We ate lamb ribs, off the bone and crisp, with a mackerel aioli, which sounds gross but isn't. Two mammoth pork ribs came with a palm sugar glaze that's stickier, sweeter, and more appealing than the best Texas red sauce. Pork bone broth is basically a rich consomme with sliced crunchy celery. In the context of all this meat, it almost reads like health food. So, too, do the habit-forming black eyed peas, served with the traditional addition of burnt ends and the not-so-traditional slickening of yellow curry. Grilled bacon, leaning towards the fatty, comes with a curry mustard and toast points, a modern take on charcuterie that doesn't feel too haute or out of place.

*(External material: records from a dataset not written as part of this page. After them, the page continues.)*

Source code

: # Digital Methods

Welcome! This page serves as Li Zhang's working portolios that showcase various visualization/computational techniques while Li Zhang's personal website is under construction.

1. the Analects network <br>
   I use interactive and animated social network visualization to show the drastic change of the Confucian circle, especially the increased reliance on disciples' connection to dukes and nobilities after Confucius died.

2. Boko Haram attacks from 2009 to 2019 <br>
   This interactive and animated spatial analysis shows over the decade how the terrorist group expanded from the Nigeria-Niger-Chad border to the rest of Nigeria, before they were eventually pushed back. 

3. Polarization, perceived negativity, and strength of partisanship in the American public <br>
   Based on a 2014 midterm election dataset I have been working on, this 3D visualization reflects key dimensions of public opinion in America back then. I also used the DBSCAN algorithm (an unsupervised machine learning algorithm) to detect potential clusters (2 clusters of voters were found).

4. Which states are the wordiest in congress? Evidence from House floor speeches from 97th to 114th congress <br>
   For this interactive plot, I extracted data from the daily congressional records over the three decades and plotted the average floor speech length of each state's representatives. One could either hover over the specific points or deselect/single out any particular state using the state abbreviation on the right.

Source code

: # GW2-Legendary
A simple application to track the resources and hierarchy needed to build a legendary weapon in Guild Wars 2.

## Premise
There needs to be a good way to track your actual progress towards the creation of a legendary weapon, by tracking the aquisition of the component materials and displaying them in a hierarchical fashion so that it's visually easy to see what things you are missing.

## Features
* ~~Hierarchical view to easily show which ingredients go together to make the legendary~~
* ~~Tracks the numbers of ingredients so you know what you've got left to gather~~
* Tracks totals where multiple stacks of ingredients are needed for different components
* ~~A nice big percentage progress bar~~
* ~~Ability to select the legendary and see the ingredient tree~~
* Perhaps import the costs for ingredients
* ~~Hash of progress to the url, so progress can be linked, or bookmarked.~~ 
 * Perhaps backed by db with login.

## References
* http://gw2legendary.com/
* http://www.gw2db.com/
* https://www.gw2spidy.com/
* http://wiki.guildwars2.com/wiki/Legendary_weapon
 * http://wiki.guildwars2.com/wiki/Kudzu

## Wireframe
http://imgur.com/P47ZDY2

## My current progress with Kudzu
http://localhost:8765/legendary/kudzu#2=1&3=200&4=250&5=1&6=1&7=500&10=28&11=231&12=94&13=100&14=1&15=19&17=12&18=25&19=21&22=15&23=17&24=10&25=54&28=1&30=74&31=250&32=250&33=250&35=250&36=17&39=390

I would have ordered the crab for a shareable entree, but one of our party members is allergic, so we settled on brisket instead, which didn't disappoint. Fatty 'Cue serves the lean, pink slices alongside the dense, fatty ones. The brisket comes with mayonnaise, chili sauce, steamed buns (Peking duck style), cilantro, pickled red onions, and a bone broth for dipping. It's a rendering of make-your-own pork buns, or a French dip. And it's really, really good. Cutting all that fat with sugar and acid (found everywhere in accompanying sauces and in the vinegar and fish sauce container left on the table for each party's personal use) works so well, one wonders why Malaysian barbecue isn't already a "thing" in the city.

Then again, these treats are probably best enjoyed in moderation.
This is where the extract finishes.